=== Material for the task ===

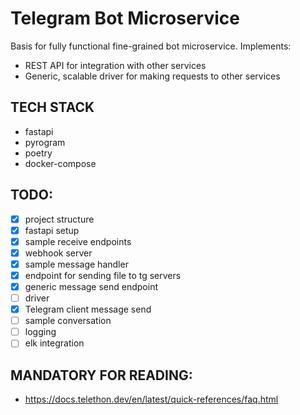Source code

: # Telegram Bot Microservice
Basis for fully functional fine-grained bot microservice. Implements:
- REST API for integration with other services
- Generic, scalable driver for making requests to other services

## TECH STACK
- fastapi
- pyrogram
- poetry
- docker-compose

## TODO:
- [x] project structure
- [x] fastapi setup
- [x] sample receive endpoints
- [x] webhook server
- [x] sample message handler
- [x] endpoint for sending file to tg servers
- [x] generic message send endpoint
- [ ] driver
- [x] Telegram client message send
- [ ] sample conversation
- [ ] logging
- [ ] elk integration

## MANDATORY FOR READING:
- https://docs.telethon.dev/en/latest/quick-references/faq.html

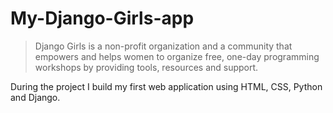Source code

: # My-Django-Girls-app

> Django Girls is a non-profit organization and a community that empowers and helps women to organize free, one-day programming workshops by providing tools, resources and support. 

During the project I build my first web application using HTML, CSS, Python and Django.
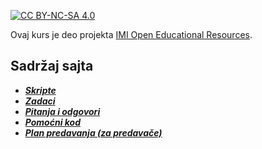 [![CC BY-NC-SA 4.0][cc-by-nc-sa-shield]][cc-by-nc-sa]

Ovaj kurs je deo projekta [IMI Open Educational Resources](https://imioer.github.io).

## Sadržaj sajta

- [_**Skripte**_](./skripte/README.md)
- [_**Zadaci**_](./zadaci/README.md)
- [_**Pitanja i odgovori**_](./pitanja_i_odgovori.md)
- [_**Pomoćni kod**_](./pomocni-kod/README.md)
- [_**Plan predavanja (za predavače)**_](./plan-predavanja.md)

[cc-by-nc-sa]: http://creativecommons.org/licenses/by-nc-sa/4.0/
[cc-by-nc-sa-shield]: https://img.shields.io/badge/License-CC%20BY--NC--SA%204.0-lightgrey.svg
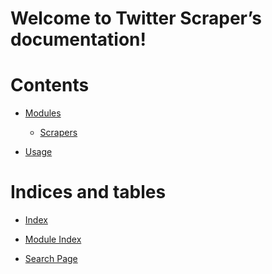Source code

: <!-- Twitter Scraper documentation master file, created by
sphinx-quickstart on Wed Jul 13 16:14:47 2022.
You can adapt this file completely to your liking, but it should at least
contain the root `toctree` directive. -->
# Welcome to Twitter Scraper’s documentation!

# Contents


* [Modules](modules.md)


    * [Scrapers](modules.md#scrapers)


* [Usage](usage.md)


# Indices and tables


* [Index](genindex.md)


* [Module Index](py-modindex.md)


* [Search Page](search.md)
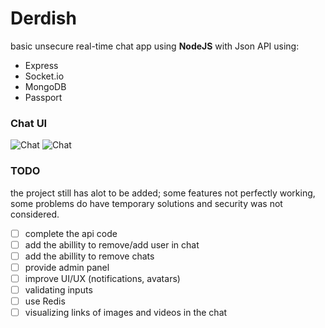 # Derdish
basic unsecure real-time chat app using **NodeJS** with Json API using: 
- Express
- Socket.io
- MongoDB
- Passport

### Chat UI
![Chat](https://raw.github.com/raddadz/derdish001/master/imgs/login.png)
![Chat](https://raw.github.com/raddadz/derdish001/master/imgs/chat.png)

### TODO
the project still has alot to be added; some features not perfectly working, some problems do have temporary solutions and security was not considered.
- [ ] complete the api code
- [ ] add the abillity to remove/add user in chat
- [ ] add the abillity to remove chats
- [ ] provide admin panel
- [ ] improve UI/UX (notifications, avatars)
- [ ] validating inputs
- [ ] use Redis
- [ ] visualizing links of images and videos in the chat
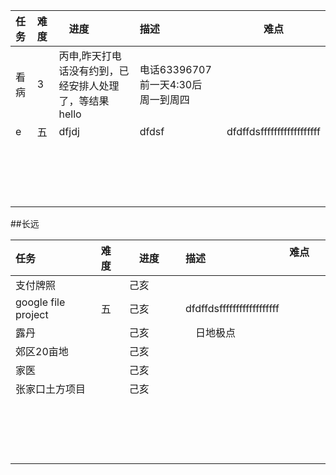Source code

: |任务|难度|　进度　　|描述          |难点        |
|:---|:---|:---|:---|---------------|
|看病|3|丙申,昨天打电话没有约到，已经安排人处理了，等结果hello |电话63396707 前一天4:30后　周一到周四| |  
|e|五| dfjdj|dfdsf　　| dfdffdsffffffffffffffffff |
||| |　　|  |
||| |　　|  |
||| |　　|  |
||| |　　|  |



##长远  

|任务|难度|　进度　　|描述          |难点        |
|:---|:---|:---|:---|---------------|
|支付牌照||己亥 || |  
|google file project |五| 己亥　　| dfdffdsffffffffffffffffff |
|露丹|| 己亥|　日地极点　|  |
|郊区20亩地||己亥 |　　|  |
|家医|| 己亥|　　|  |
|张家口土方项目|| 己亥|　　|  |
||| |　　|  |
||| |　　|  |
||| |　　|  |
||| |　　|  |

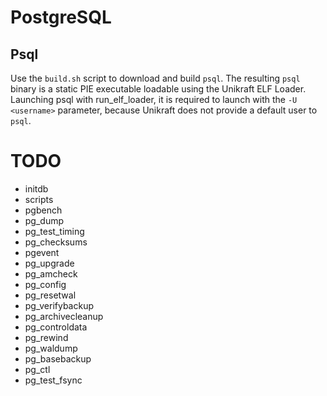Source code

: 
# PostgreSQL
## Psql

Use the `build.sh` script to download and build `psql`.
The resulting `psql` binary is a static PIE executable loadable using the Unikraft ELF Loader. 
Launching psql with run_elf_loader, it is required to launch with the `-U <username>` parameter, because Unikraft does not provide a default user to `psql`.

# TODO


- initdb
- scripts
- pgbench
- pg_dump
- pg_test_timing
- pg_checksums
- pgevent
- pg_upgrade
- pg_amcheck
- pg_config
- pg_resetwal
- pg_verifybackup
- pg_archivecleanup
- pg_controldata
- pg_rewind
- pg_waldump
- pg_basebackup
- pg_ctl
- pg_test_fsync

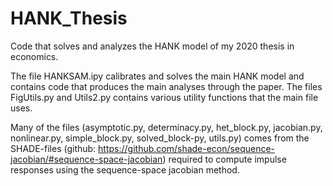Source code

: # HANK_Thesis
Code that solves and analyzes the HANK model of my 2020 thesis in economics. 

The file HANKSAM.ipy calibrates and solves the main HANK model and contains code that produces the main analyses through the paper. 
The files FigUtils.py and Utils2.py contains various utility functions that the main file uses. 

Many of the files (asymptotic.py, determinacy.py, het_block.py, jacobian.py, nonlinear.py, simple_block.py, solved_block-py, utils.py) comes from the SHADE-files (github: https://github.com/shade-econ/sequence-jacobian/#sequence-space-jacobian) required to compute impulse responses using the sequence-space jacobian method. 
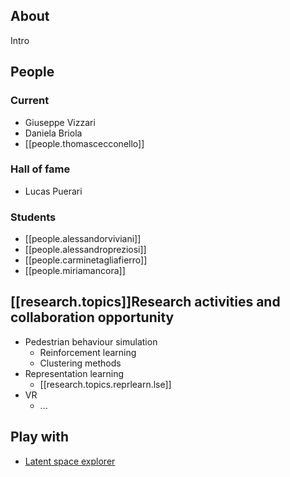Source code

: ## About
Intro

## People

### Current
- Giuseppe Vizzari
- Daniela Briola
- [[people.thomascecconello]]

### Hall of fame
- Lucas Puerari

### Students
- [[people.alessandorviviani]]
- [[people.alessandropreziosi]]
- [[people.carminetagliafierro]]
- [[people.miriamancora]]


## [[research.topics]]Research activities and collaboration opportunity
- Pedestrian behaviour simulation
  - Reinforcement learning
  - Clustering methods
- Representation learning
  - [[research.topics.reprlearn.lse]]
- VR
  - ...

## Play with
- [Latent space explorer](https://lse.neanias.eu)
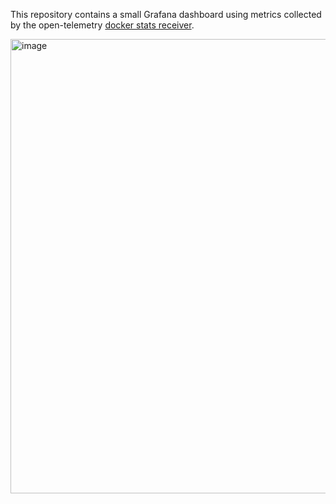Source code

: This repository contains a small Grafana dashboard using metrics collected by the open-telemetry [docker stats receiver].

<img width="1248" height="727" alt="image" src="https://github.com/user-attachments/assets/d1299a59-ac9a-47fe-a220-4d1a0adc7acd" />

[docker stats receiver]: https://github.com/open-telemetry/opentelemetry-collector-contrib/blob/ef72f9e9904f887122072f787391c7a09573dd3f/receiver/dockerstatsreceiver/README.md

===
=== Material for the task ===

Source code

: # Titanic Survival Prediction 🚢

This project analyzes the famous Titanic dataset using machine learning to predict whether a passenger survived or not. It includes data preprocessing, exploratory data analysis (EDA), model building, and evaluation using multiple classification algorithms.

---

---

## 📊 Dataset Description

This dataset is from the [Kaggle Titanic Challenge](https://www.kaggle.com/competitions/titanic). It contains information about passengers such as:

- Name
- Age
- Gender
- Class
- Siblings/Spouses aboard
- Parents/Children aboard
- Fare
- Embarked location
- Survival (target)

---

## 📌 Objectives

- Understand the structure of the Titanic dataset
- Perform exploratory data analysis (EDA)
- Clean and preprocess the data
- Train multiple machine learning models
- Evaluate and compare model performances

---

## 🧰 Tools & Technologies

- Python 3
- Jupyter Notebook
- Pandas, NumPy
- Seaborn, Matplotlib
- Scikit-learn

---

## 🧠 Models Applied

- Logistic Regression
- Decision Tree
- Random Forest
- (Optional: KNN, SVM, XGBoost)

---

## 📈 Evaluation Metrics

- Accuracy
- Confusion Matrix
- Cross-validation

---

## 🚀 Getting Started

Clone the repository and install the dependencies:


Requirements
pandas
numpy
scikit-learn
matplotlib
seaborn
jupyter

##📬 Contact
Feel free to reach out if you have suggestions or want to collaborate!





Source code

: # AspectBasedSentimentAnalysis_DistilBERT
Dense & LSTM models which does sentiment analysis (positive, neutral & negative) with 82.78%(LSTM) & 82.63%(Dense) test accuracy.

===

- [Exercise details] Copy the lines above exactly. Start with the line containing "- Survival (target)", end with the line containing "- Jupyter Notebook", and include both.

- [Answer box]
- Survival (target)

---

## 📌 Objectives

- Understand the structure of the Titanic dataset
- Perform exploratory data analysis (EDA)
- Clean and preprocess the data
- Train multiple machine learning models
- Evaluate and compare model performances

---

## 🧰 Tools & Technologies

- Python 3
- Jupyter Notebook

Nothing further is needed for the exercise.